One of the biggest problems motor carriers face is finding and retaining enough drivers to meet their needs. Numerous industry studies have shown that driver retention is top of mind for fleet managers, and this concern is warranted — especially in the current, highly competitive labor market.
How do fleet managers identify and intervene with drivers who they fear may want to leave? Many of them — especially those who have been in the industry a while — rely on a gut feeling informed by personal interactions, the types of loads a driver has taken, the number of miles he or she has driven, and other factors.
This type of intuition is valuable and, typically, fairly accurate. However, tracking this information manually can be difficult and time consuming. There’s also the time invested in working with the driver; first listening to his or her concerns, and then following up to see if (a) those concerns were addressed or (b) the driver walked.
Advancements in technology offer new ways to automate this process and eliminate much of the time required to manually track this information. With thousands of data points being tracked and collected from just one truck, key variables can be analyzed using machine learning to predict a driver’s risk of leaving the company, and insights from those data points can provide — and prescribe — recommendations on what type of intervention is needed.
Predictive analytics can use a multitude of data points about a driver, such as tenure, type of load, equipment and pay to predict their risk of leaving. Prescriptive analytics, however, shows fleet managers possible outcomes for each driver based on hypothetical next actions, helping them determine who should take which load and when. Used together, these two types of data analysis can give fleets a recipe to manage and improve the satisfaction of drivers who are at risk of leaving.
For example, for hours of service, predictive data includes the amount of time a driver is behind the wheel, what time of day they drive, when they are in the sleeper berth and if they are on duty between midnight and 4 a.m. These data points are used to prescribe actions that help to retain drivers. Examples of these prescriptive analytics include minimizing the amount of time a driver is on duty between midnight and 4 a.m., scheduling a driver’s breaks during times of low alertness as determined by circadian rhythms, and avoiding overworking and underworking a driver as determined by amount of total time on duty and on duty driving.
Most often, there is no single event that causes a driver to leave a company; it is a series of events that could occur over a period of time spanning weeks, months or years. How do you know if the next load assigned to the driver will be the one that pushes him or her out the door? By the time a manager is able to act on his or her intuition about an unhappy employee, it may be too late. Data and machine learning can automate that intuition, helping managers intervene sooner and more effectively.
To be clear, using data to predict when drivers are at risk of leaving does not fully automate the process; a good driver-manager relationship is vital for building and ensuring employee satisfaction. However, this type of data is a great starting point for retention conversations.
There is no field in any database for a driver who misses their child’s soccer game three weekends in a row. But think of a driver who turns down a load on a Thursday, and then has two hard-braking events on a Friday morning that are uncharacteristic of his or her normal behavior. This data might indicate that the driver is just trying to rush home to see the kid’s game.
If a fleet manager had infinite time, he or she would check in with every driver every day. But, we all know this isn’t practical. By relying on data, fleet managers could focus on those drivers who need the most help and attention.

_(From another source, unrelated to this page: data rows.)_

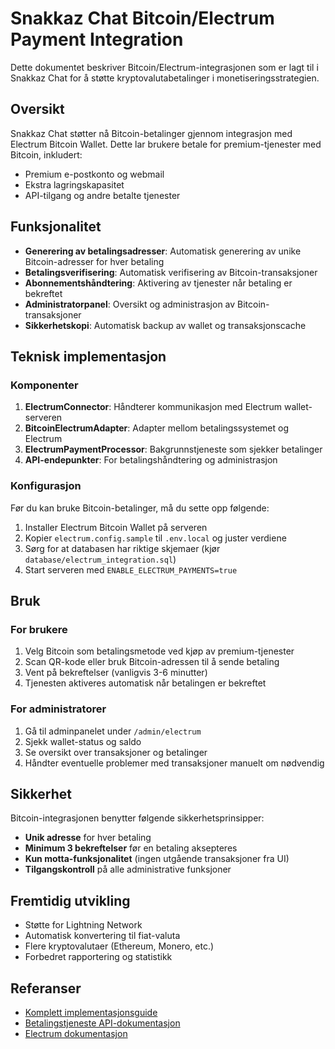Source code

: # Snakkaz Chat Bitcoin/Electrum Payment Integration

Dette dokumentet beskriver Bitcoin/Electrum-integrasjonen som er lagt til i Snakkaz Chat for å støtte kryptovalutabetalinger i monetiseringsstrategien.

## Oversikt

Snakkaz Chat støtter nå Bitcoin-betalinger gjennom integrasjon med Electrum Bitcoin Wallet. Dette lar brukere betale for premium-tjenester med Bitcoin, inkludert:

- Premium e-postkonto og webmail
- Ekstra lagringskapasitet
- API-tilgang og andre betalte tjenester

## Funksjonalitet

- **Generering av betalingsadresser**: Automatisk generering av unike Bitcoin-adresser for hver betaling
- **Betalingsverifisering**: Automatisk verifisering av Bitcoin-transaksjoner
- **Abonnementshåndtering**: Aktivering av tjenester når betaling er bekreftet
- **Administratorpanel**: Oversikt og administrasjon av Bitcoin-transaksjoner
- **Sikkerhetskopi**: Automatisk backup av wallet og transaksjonscache

## Teknisk implementasjon

### Komponenter

1. **ElectrumConnector**: Håndterer kommunikasjon med Electrum wallet-serveren
2. **BitcoinElectrumAdapter**: Adapter mellom betalingssystemet og Electrum
3. **ElectrumPaymentProcessor**: Bakgrunnstjeneste som sjekker betalinger
4. **API-endepunkter**: For betalingshåndtering og administrasjon

### Konfigurasjon

Før du kan bruke Bitcoin-betalinger, må du sette opp følgende:

1. Installer Electrum Bitcoin Wallet på serveren
2. Kopier `electrum.config.sample` til `.env.local` og juster verdiene
3. Sørg for at databasen har riktige skjemaer (kjør `database/electrum_integration.sql`)
4. Start serveren med `ENABLE_ELECTRUM_PAYMENTS=true`

## Bruk

### For brukere

1. Velg Bitcoin som betalingsmetode ved kjøp av premium-tjenester
2. Scan QR-kode eller bruk Bitcoin-adressen til å sende betaling
3. Vent på bekreftelser (vanligvis 3-6 minutter)
4. Tjenesten aktiveres automatisk når betalingen er bekreftet

### For administratorer

1. Gå til adminpanelet under `/admin/electrum`
2. Sjekk wallet-status og saldo
3. Se oversikt over transaksjoner og betalinger
4. Håndter eventuelle problemer med transaksjoner manuelt om nødvendig

## Sikkerhet

Bitcoin-integrasjonen benytter følgende sikkerhetsprinsipper:

- **Unik adresse** for hver betaling
- **Minimum 3 bekreftelser** før en betaling aksepteres
- **Kun motta-funksjonalitet** (ingen utgående transaksjoner fra UI)
- **Tilgangskontroll** på alle administrative funksjoner

## Fremtidig utvikling

- Støtte for Lightning Network
- Automatisk konvertering til fiat-valuta
- Flere kryptovalutaer (Ethereum, Monero, etc.)
- Forbedret rapportering og statistikk

## Referanser

- [Komplett implementasjonsguide](./docs/Premium/ELECTRUM-BITCOIN-INTEGRATION-GUIDE.md)
- [Betalingstjeneste API-dokumentasjon](./docs/API/payment-service-api.md)
- [Electrum dokumentasjon](https://electrum.readthedocs.io/)
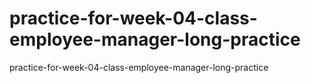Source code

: # practice-for-week-04-class-employee-manager-long-practice
practice-for-week-04-class-employee-manager-long-practice
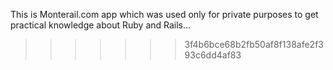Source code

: This is Monterail.com app which was used only for private purposes to get practical knowledge about Ruby and Rails...
>>>>>>> 3f4b6bce68b2fb50af8f138afe2f393c6dd4af83
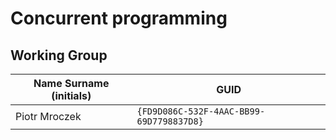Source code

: # Concurrent programming

## Working Group

| Name Surname (initials) | GUID                                     |
| ----------------------- | ---------------------------------------- |
| Piotr Mroczek              | `{FD9D086C-532F-4AAC-BB99-69D7798837D8}` |
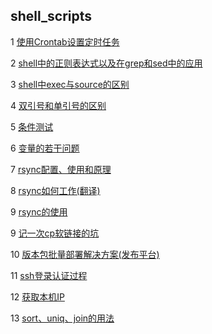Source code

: ## shell_scripts

1 [使用Crontab设置定时任务](https://github.com/luofengmacheng/shell_scripts/blob/master/crontab.md)

2 [shell中的正则表达式以及在grep和sed中的应用](https://github.com/luofengmacheng/shell_scripts/blob/master/regx.md)

3 [shell中exec与source的区别](https://github.com/luofengmacheng/shell_scripts/blob/master/execute.md)

4 [双引号和单引号的区别](https://github.com/luofengmacheng/shell_scripts/blob/master/quotation.md)

5 [条件测试](https://github.com/luofengmacheng/shell_scripts/blob/master/test_condition.md)

6 [变量的若干问题](https://github.com/luofengmacheng/shell_scripts/blob/master/variable_questions.md)

7 [rsync配置、使用和原理](https://github.com/luofengmacheng/shell_scripts/blob/master/rsync.md)

8 [rsync如何工作(翻译)](https://github.com/luofengmacheng/shell_scripts/blob/master/how_rsync_works.md)

9 [rsync的使用](https://github.com/luofengmacheng/shell_scripts/blob/master/use_of_rsync.md)

9 [记一次cp软链接的坑](https://github.com/luofengmacheng/shell_scripts/blob/master/cp_symlink.md)

10 [版本包批量部署解决方案(发布平台)](https://github.com/luofengmacheng/shell_scripts/blob/master/pkg_release.md)

11 [ssh登录认证过程](https://github.com/luofengmacheng/shell_scripts/blob/master/ssh_learn.md)

12 [获取本机IP](https://github.com/luofengmacheng/shell_scripts/blob/master/get_local_ip.md)

13 [sort、uniq、join的用法](https://github.com/luofengmacheng/shell_scripts/blob/master/sort_uniq_join.md)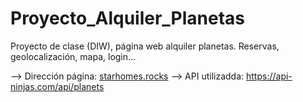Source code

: # Proyecto_Alquiler_Planetas
Proyecto de clase (DIW), página web alquiler planetas. Reservas, geolocalización, mapa, login...

--> Dirección página: [starhomes.rocks](http://starhomes.rocks/)
--> API utilizadda: https://api-ninjas.com/api/planets
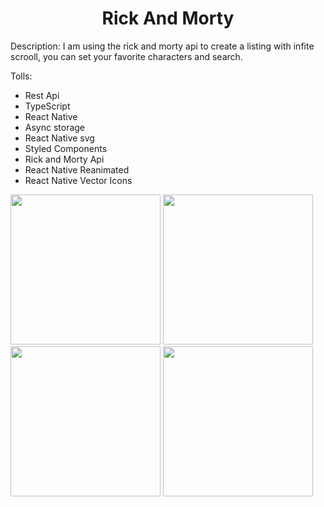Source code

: <h1 align="center"> Rick And Morty </h1>

Description: I am using the rick and morty api to create a listing with infite scrooll, you can set your favorite characters and search.

Tolls:
- Rest Api
- TypeScript
- React Native
- Async storage
- React Native svg
- Styled Components
- Rick and Morty Api
- React Native Reanimated
- React Native Vector Icons

<img src="https://user-images.githubusercontent.com/75041514/192328400-1d3c46fc-02c1-4a7b-bc6c-5f120b11d0a1.png" width="240px" />
<img src="https://user-images.githubusercontent.com/75041514/192328612-80f95dc6-073b-4a7f-87cb-124a3e588cdc.png" width="240px" />
<img src="https://user-images.githubusercontent.com/75041514/192328636-cb5fbb65-42f5-461b-aa7e-2142198fd818.png" width="240px" />
<img src="https://user-images.githubusercontent.com/75041514/192328654-efdcaf03-fc56-4f1e-8d36-478cf600f85a.png" width="240px" />
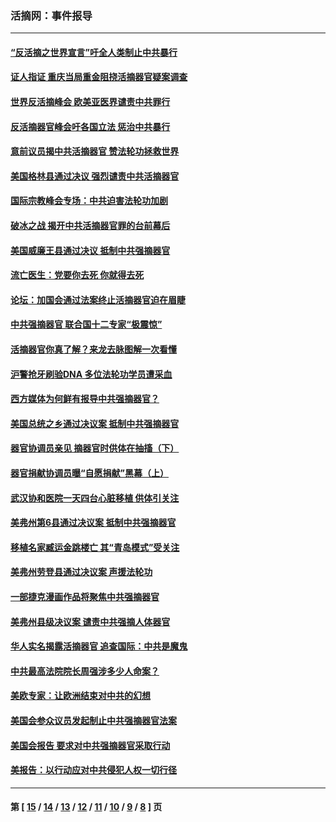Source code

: ### 活摘网：事件报导
---
#### [“反活摘之世界宣言”吁全人类制止中共暴行](../../pages/nf5877/n13259730.md?10270430) 
#### [证人指证 重庆当局重金阻挠活摘器官疑案调查](../../pages/nf5877/n13259127.md?10270430) 
#### [世界反活摘峰会 欧美亚医界谴责中共罪行](../../pages/nf5877/n13253550.md?10270430) 
#### [反活摘器官峰会吁各国立法 惩治中共暴行](../../pages/nf5877/n13245052.md?10270430) 
#### [意前议员揭中共活摘器官 赞法轮功拯救世界](../../pages/nf5877/n13203445.md?10270430) 
#### [美国格林县通过决议 强烈谴责中共活摘器官](../../pages/nf5877/n13119367.md?10270430) 
#### [国际宗教峰会专场：中共迫害法轮功加剧](../../pages/nf5877/n13088279.md?10270430) 
#### [破冰之战 揭开中共活摘器官罪的台前幕后](../../pages/nf5877/n13082457.md?10270430) 
#### [美国威廉王县通过决议 抵制中共强摘器官](../../pages/nf5877/n13056521.md?10270430) 
#### [流亡医生：党要你去死 你就得去死](../../pages/nf5877/n13052835.md?10270430) 
#### [论坛：加国会通过法案终止活摘器官迫在眉睫](../../pages/nf5877/n13029839.md?10270430) 
#### [中共强摘器官 联合国十二专家“极震惊”](../../pages/nf5877/n13024313.md?10270430) 
#### [活摘器官你真了解？来龙去脉图解一次看懂](../../pages/nf5877/n13013820.md?10270430) 
#### [沪警抢牙刷验DNA 多位法轮功学员遭采血](../../pages/nf5877/n12969218.md?10270430) 
#### [西方媒体为何鲜有报导中共强摘器官？](../../pages/nf5877/n12932034.md?10270430) 
#### [美国总统之乡通过决议案 抵制中共强摘器官](../../pages/nf5877/n12908242.md?10270430) 
#### [器官协调员亲见 摘器官时供体在抽搐（下）](../../pages/nf5877/n12898622.md?10270430) 
#### [器官捐献协调员曝“自愿捐献”黑幕（上）](../../pages/nf5877/n12878830.md?10270430) 
#### [武汉协和医院一天四台心脏移植 供体引关注](../../pages/nf5877/n12863175.md?10270430) 
#### [美弗州第6县通过决议案 抵制中共强摘器官](../../pages/nf5877/n12805218.md?10270430) 
#### [移植名家臧运金跳楼亡 其“青岛模式”受关注](../../pages/nf5877/n12803746.md?10270430) 
#### [美弗州劳登县通过决议案 声援法轮功](../../pages/nf5877/n12785715.md?10270430) 
#### [一部捷克漫画作品将聚焦中共强摘器官](../../pages/nf5877/n12785954.md?10270430) 
#### [美弗州县级决议案 谴责中共强摘人体器官](../../pages/nf5877/n12721290.md?10270430) 
#### [华人实名揭露活摘器官 追查国际：中共是魔鬼](../../pages/nf5877/n12691724.md?10270430) 
#### [中共最高法院院长周强涉多少人命案？](../../pages/nf5877/n12678074.md?10270430) 
#### [美欧专家：让欧洲结束对中共的幻想](../../pages/nf5877/n12652921.md?10270430) 
#### [美国会参众议员发起制止中共强摘器官法案](../../pages/nf5877/n12627668.md?10270430) 
#### [美国会报告 要求对中共强摘器官采取行动](../../pages/nf5877/n12448233.md?10270430) 
#### [美报告：以行动应对中共侵犯人权一切行径](../../pages/nf5877/n12443204.md?10270430) 

---
#### 第 [ [15](./15.md?10270430) / [14](./14.md?10270430) / [13](./13.md?10270430) / [12](./12.md?10270430) / [11](./11.md?10270430) / [10](./10.md?10270430) / [9](./9.md?10270430) / [8](./8.md?10270430) ] 页
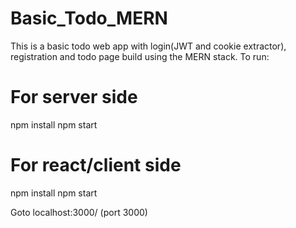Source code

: # Basic_Todo_MERN
This is a basic todo web app with login(JWT and cookie extractor), registration and todo page build using the MERN stack.
To run:
# For server side
npm install
npm start
# For react/client side
npm install
npm start

Goto localhost:3000/ (port 3000)
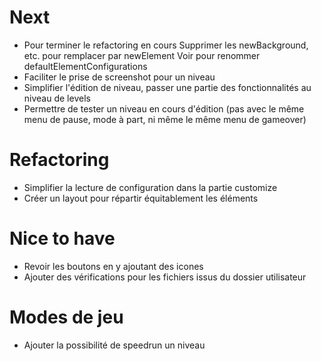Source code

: # Next
* Pour terminer le refactoring en cours
  Supprimer les newBackground, etc. pour remplacer par newElement
  Voir pour renommer defaultElementConfigurations
* Faciliter le prise de screenshot pour un niveau
* Simplifier l'édition de niveau, passer une partie des fonctionnalités au niveau de levels
* Permettre de tester un niveau en cours d'édition (pas avec le même menu de pause, mode à part, ni
  même le même menu de gameover)

# Refactoring
* Simplifier la lecture de configuration dans la partie customize
* Créer un layout pour répartir équitablement les éléments

# Nice to have
* Revoir les boutons en y ajoutant des icones
* Ajouter des vérifications pour les fichiers issus du dossier utilisateur

# Modes de jeu
* Ajouter la possibilité de speedrun un niveau

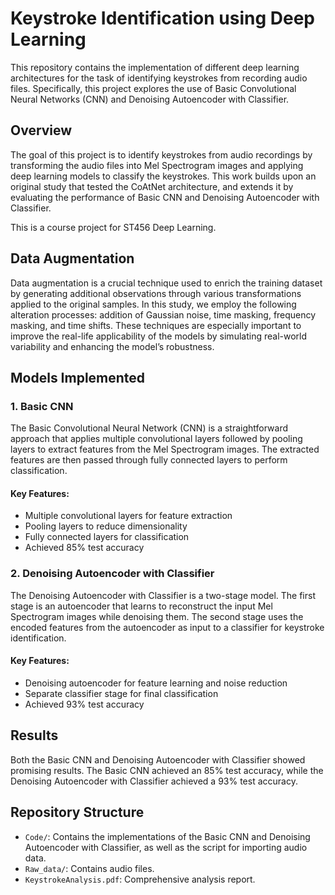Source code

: # Keystroke Identification using Deep Learning

This repository contains the implementation of different deep learning architectures for the task of identifying keystrokes from recording audio files. Specifically, this project explores the use of Basic Convolutional Neural Networks (CNN) and Denoising Autoencoder with Classifier.

## Overview

The goal of this project is to identify keystrokes from audio recordings by transforming the audio files into Mel Spectrogram images and applying deep learning models to classify the keystrokes. This work builds upon an original study that tested the CoAtNet architecture, and extends it by evaluating the performance of Basic CNN and Denoising Autoencoder with Classifier.

This is a course project for ST456 Deep Learning.

## Data Augmentation

Data augmentation is a crucial technique used to enrich the training dataset by generating additional observations through various transformations applied to the original samples. In this study, we employ the following alteration processes: addition of Gaussian noise, time masking, frequency masking, and time shifts. These techniques are especially important to improve the real-life applicability of the models by simulating real-world variability and enhancing the model’s robustness.

## Models Implemented

### 1. Basic CNN

The Basic Convolutional Neural Network (CNN) is a straightforward approach that applies multiple convolutional layers followed by pooling layers to extract features from the Mel Spectrogram images. The extracted features are then passed through fully connected layers to perform classification.

#### Key Features:
- Multiple convolutional layers for feature extraction
- Pooling layers to reduce dimensionality
- Fully connected layers for classification
- Achieved 85% test accuracy

### 2. Denoising Autoencoder with Classifier

The Denoising Autoencoder with Classifier is a two-stage model. The first stage is an autoencoder that learns to reconstruct the input Mel Spectrogram images while denoising them. The second stage uses the encoded features from the autoencoder as input to a classifier for keystroke identification.

#### Key Features:
- Denoising autoencoder for feature learning and noise reduction
- Separate classifier stage for final classification
- Achieved 93% test accuracy

## Results

Both the Basic CNN and Denoising Autoencoder with Classifier showed promising results. The Basic CNN achieved an 85% test accuracy, while the Denoising Autoencoder with Classifier achieved a 93% test accuracy.

## Repository Structure

- `Code/`: Contains the implementations of the Basic CNN and Denoising Autoencoder with Classifier, as well as the script for importing audio data.
- `Raw_data/`: Contains audio files.
- `KeystrokeAnalysis.pdf`: Comprehensive analysis report.
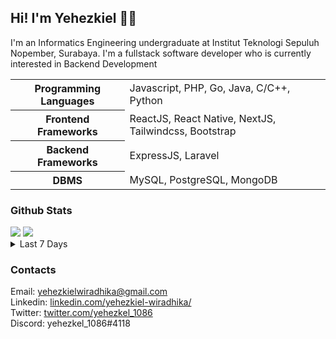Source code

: ## Hi! I'm Yehezkiel 👋🏻
I'm an Informatics Engineering undergraduate at Institut Teknologi Sepuluh Nopember, Surabaya. I'm a fullstack software developer who is currently interested in Backend Development

<table>
  <tbody>
    <tr>
      <th>Programming Languages</th> 
      <td>Javascript, PHP, Go, Java, C/C++, Python</td>
    </tr>
    <tr>
      <th>Frontend Frameworks</th>
      <td>ReactJS, React Native, NextJS, Tailwindcss, Bootstrap</td>
    </tr>
    <tr>
      <th>Backend Frameworks</th>
      <td>ExpressJS, Laravel</td>
    </tr>
    <tr>
      <th>DBMS</th>
      <td>MySQL, PostgreSQL, MongoDB</td>
    </tr>
  </tbody>
</table>

### Github Stats

<img src='https://github-readme-stats.vercel.app/api?username=bazoka-kaka&show_icons=true&count_private=true&theme=dracula' />
<img src='https://github-readme-stats.vercel.app/api/top-langs/?username=bazoka-kaka&layout=compact&theme=dracula&langs_count=15' />
<details>
  <summary>Last 7 Days</summary><br />
  <img src='https://wakatime.com/share/@e08f8b14-02a9-4fc3-a997-6be14dbaff15/901d8d76-e039-41e7-96f8-f48de02c6e18.svg' width='500' />
</details>

### Contacts

Email: yehezkielwiradhika@gmail.com
<br>
Linkedin: [linkedin.com/yehezkiel-wiradhika/](https://www.linkedin.com/in/yehezkiel-wiradhika)
<br>
Twitter: [twitter.com/yehezkel_1086](https://twitter.com/yehezkel_1086)
<br>
Discord: yehezkel_1086#4118
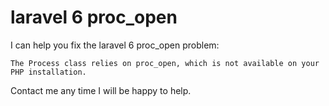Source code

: # laravel 6 proc_open
I can help you fix the laravel 6 proc_open problem:

`The Process class relies on proc_open, which is not available on your PHP installation.`

Contact me any time I will be happy to help.
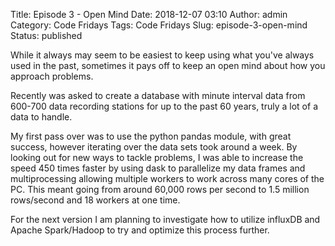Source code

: Title: Episode 3 - Open Mind
Date: 2018-12-07 03:10
Author: admin
Category: Code Fridays
Tags: Code Fridays
Slug: episode-3-open-mind
Status: published

<!-- wp:paragraph -->

While it always may seem to be easiest to keep using what you've always used in the past, sometimes it pays off to keep an open mind about how you approach problems.

<!-- /wp:paragraph -->

<!-- wp:paragraph -->

Recently was asked to create a database with minute interval data from 600-700 data recording stations for up to the past 60 years, truly a lot of a data to handle.

<!-- /wp:paragraph -->

<!-- wp:paragraph -->

My first pass over was to use the python pandas module, with great success, however iterating over the data sets took around a week. By looking out for new ways to tackle problems, I was able to increase the speed 450 times faster by using dask to parallelize my data frames and multiprocessing allowing multiple workers to work across many cores of the PC. This meant going from around 60,000 rows per second to 1.5 million rows/second and 18 workers at one time.

<!-- /wp:paragraph -->

<!-- wp:paragraph -->

For the next version I am planning to investigate how to utilize influxDB and Apache Spark/Hadoop to try and optimize this process further.

<!-- /wp:paragraph -->
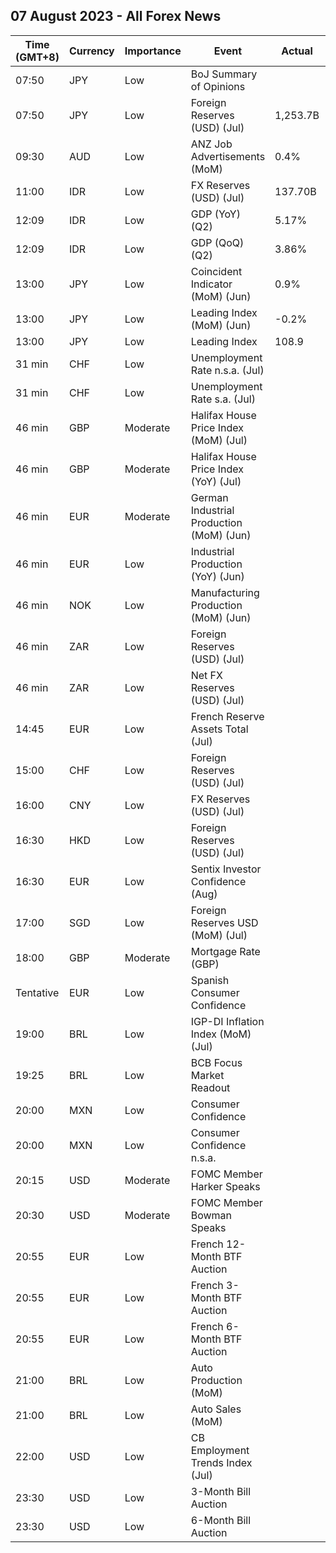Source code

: ## 07 August 2023 - All Forex News

| Time (GMT+8) | Currency | Importance | Event | Actual | Forecast | Previous |
|------|----------|------------|-------|--------|----------|----------|
| 07:50 | JPY | Low | BoJ Summary of Opinions |  |  |  |
| 07:50 | JPY | Low | Foreign Reserves (USD) (Jul) | 1,253.7B |  | 1,247.2B |
| 09:30 | AUD | Low | ANZ Job Advertisements (MoM) | 0.4% | 0.1% | -2.7% |
| 11:00 | IDR | Low | FX Reserves (USD) (Jul) | 137.70B |  | 137.50B |
| 12:09 | IDR | Low | GDP (YoY) (Q2) | 5.17% | 4.93% | 5.03% |
| 12:09 | IDR | Low | GDP (QoQ) (Q2) | 3.86% | 3.72% | -0.92% |
| 13:00 | JPY | Low | Coincident Indicator (MoM) (Jun) | 0.9% |  | 0.1% |
| 13:00 | JPY | Low | Leading Index (MoM) (Jun) | -0.2% |  | 1.1% |
| 13:00 | JPY | Low | Leading Index | 108.9 | 108.9 | 109.2 |
| 31 min | CHF | Low | Unemployment Rate n.s.a. (Jul) |  | 1.9% | 1.9% |
| 31 min | CHF | Low | Unemployment Rate s.a. (Jul) |  | 2.1% | 2.0% |
| 46 min | GBP | Moderate | Halifax House Price Index (MoM) (Jul) |  | 0.0% | -0.1% |
| 46 min | GBP | Moderate | Halifax House Price Index (YoY) (Jul) |  | -3.8% | -2.6% |
| 46 min | EUR | Moderate | German Industrial Production (MoM) (Jun) |  | -0.4% | -0.2% |
| 46 min | EUR | Low | Industrial Production (YoY) (Jun) |  |  | 0.82% |
| 46 min | NOK | Low | Manufacturing Production (MoM) (Jun) |  | -0.1% | 1.4% |
| 46 min | ZAR | Low | Foreign Reserves (USD) (Jul) |  | 61.63B | 61.55B |
| 46 min | ZAR | Low | Net FX Reserves (USD) (Jul) |  | 55.182B | 54.936B |
| 14:45 | EUR | Low | French Reserve Assets Total (Jul) |  |  | 212,396.0M |
| 15:00 | CHF | Low | Foreign Reserves (USD) (Jul) |  |  | 724.6B |
| 16:00 | CNY | Low | FX Reserves (USD) (Jul) |  | 3.200T | 3.193T |
| 16:30 | HKD | Low | Foreign Reserves (USD) (Jul) |  | 414.60B | 417.30B |
| 16:30 | EUR | Low | Sentix Investor Confidence (Aug) |  | -23.4 | -22.5 |
| 17:00 | SGD | Low | Foreign Reserves USD (MoM) (Jul) |  | 338.8B | 331.2B |
| 18:00 | GBP | Moderate | Mortgage Rate (GBP) |  |  | 7.54% |
| Tentative | EUR | Low | Spanish Consumer Confidence |  | 85.7 | 92.4 |
| 19:00 | BRL | Low | IGP-DI Inflation Index (MoM) (Jul) |  | -1.91% | -1.45% |
| 19:25 | BRL | Low | BCB Focus Market Readout |  |  |  |
| 20:00 | MXN | Low | Consumer Confidence |  | 44.9 | 45.2 |
| 20:00 | MXN | Low | Consumer Confidence n.s.a. |  |  | 45.9 |
| 20:15 | USD | Moderate | FOMC Member Harker Speaks |  |  |  |
| 20:30 | USD | Moderate | FOMC Member Bowman Speaks |  |  |  |
| 20:55 | EUR | Low | French 12-Month BTF Auction |  |  | 3.657% |
| 20:55 | EUR | Low | French 3-Month BTF Auction |  |  | 3.588% |
| 20:55 | EUR | Low | French 6-Month BTF Auction |  |  | 3.634% |
| 21:00 | BRL | Low | Auto Production (MoM) |  | -0.2% | -17.0% |
| 21:00 | BRL | Low | Auto Sales (MoM) |  | -1.8% | 7.4% |
| 22:00 | USD | Low | CB Employment Trends Index (Jul) |  | 115.31 | 114.31 |
| 23:30 | USD | Low | 3-Month Bill Auction |  |  | 5.280% |
| 23:30 | USD | Low | 6-Month Bill Auction |  |  | 5.270% |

However, data is only the beginning when it comes to addressing the concerns of an unhappy driver. Fleet managers and dispatchers who work with drivers every day must check in with drivers and make sure they are satisfied with their work. Perhaps that means sending a quick check-in message, a call to discuss how things are going or an in-person meeting to talk through issues, concerns or opportunities.
Often, the easiest answer to driver problems seems to be, “They need a bonus. They need to be paid more.” While pay packages are important for driver retention, it’s undeniable that pay is just the start of a strategy for driver retention; money is not the only determination of whether a driver stays with your fleet. It’s how they feel as an employee. Are they feeling valued? Because ultimately, the most important part of retention is treating drivers as people who are doing a very difficult job.
Orban is vice president of data science at the transportation division of Trimble.